### Problem
In the entries below, find each line with the word "FieldAttribute" and return it.

### Stored data
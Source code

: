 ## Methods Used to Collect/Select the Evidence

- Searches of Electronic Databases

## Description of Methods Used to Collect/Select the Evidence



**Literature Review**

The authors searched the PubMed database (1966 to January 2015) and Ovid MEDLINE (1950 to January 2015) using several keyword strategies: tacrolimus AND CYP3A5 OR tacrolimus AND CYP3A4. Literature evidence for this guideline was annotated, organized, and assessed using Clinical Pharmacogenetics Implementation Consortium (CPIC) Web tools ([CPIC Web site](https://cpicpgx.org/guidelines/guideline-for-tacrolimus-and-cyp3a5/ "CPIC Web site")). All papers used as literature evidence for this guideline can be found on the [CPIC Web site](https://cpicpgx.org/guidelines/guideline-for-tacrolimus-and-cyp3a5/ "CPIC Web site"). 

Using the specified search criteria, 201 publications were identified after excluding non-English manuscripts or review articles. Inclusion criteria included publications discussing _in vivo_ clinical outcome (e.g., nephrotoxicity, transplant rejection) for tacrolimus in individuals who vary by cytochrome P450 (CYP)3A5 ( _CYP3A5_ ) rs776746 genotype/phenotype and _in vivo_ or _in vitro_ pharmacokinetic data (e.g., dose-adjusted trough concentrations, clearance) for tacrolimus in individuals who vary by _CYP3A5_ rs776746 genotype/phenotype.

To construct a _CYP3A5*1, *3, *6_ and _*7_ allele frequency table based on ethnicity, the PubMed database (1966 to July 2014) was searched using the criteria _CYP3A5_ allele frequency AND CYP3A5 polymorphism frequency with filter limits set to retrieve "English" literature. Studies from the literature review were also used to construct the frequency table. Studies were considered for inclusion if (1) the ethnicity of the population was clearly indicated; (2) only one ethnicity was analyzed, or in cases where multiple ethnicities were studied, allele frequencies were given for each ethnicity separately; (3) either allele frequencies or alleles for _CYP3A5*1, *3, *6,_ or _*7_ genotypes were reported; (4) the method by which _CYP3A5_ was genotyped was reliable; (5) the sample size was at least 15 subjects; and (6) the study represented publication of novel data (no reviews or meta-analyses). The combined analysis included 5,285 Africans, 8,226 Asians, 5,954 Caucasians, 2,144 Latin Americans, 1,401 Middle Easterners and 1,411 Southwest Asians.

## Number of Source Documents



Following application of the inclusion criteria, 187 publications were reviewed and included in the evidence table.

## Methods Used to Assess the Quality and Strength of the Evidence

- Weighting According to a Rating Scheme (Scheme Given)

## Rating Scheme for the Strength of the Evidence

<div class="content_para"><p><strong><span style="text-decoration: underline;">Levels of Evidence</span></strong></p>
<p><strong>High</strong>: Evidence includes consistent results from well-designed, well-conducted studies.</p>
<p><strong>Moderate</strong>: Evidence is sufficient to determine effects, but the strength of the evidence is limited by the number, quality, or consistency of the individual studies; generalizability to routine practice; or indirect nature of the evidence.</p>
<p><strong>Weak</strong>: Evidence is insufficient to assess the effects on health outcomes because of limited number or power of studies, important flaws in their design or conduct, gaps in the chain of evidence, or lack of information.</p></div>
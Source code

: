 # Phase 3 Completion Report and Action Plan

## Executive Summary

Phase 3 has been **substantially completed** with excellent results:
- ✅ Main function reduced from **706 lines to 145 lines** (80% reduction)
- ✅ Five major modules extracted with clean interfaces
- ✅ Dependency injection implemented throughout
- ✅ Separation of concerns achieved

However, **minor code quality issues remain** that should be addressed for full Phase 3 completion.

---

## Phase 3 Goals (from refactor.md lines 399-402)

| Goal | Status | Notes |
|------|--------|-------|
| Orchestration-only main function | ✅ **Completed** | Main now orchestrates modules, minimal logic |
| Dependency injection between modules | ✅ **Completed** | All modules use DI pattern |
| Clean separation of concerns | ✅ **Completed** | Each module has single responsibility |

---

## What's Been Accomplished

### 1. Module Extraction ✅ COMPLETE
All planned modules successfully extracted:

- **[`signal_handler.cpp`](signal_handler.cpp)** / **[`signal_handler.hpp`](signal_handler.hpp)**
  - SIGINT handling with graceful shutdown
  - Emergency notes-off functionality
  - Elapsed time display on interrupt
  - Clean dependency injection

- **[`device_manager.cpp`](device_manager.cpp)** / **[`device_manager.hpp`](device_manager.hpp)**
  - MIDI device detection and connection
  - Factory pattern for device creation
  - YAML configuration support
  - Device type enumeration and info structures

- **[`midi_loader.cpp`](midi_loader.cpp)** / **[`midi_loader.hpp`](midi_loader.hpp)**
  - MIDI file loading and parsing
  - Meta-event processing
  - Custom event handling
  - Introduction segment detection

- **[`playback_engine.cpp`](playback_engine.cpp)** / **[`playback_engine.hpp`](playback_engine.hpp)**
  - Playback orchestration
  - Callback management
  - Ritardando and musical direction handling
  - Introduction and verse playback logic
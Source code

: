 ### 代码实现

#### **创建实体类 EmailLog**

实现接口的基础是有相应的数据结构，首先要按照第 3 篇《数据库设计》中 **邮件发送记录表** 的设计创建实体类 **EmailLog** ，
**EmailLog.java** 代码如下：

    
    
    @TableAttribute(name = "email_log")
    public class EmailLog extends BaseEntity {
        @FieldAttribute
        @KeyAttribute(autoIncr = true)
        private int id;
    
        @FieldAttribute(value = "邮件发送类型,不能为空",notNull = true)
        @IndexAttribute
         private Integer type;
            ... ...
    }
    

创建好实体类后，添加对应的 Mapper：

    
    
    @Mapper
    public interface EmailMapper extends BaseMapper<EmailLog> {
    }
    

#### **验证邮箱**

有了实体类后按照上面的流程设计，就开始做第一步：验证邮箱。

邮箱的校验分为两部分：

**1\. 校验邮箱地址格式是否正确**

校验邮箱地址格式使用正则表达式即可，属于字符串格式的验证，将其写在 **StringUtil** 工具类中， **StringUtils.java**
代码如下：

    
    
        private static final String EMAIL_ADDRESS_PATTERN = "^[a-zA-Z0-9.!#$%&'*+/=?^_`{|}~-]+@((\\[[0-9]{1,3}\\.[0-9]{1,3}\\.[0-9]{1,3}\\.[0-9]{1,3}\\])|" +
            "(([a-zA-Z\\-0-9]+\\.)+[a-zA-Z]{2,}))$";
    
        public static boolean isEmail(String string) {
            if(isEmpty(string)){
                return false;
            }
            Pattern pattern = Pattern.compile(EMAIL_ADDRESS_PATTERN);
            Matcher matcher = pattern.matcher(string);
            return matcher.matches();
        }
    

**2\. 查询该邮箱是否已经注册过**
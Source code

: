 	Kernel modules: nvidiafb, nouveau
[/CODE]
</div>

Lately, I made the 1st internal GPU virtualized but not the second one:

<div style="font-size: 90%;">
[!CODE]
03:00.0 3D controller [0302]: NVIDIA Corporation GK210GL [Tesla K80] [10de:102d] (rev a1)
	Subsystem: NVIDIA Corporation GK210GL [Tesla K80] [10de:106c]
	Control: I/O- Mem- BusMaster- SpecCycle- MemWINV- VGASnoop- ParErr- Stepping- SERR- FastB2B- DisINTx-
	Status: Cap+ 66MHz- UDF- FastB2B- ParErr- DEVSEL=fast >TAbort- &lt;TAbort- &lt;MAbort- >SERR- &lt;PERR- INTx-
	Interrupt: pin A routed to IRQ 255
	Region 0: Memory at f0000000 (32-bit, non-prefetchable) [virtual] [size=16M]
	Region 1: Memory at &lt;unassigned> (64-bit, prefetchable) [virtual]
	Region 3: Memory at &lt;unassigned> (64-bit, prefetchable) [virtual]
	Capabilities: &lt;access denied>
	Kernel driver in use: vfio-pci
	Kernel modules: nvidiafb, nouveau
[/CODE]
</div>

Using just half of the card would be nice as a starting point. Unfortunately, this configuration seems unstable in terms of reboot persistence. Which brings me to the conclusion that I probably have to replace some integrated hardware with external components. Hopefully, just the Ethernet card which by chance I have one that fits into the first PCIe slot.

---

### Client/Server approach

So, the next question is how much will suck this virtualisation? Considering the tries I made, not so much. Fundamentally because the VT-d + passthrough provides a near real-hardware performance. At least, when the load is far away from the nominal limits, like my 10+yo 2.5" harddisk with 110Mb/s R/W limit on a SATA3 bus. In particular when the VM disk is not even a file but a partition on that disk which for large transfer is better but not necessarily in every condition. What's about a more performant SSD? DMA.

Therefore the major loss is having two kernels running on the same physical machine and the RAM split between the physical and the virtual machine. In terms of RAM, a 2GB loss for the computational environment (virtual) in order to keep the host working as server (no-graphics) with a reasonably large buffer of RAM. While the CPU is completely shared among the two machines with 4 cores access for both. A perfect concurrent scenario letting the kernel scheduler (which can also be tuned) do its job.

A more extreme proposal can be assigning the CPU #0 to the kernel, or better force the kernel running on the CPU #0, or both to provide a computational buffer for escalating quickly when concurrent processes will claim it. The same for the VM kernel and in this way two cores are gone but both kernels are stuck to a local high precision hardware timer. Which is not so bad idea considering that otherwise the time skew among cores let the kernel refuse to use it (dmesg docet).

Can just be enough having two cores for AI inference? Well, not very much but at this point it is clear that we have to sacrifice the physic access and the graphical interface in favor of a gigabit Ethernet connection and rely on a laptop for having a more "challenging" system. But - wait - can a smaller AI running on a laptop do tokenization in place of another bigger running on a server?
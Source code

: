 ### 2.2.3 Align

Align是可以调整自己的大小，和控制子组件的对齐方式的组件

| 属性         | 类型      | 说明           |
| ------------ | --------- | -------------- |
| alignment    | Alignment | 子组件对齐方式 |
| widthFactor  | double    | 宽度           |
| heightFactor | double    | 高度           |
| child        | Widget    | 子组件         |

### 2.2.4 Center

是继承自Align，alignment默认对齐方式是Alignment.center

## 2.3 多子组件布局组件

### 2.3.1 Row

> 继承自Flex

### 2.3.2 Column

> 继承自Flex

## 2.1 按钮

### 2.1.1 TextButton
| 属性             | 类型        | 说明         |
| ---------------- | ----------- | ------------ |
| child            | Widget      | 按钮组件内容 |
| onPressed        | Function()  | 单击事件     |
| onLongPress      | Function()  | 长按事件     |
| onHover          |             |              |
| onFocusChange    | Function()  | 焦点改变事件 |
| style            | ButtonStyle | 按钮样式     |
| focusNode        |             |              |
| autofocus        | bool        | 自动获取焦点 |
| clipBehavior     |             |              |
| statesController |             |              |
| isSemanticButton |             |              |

### Result
        @FieldAttribute
        @FieldAttribute(value = "邮件发送类型,不能为空",notNull = true)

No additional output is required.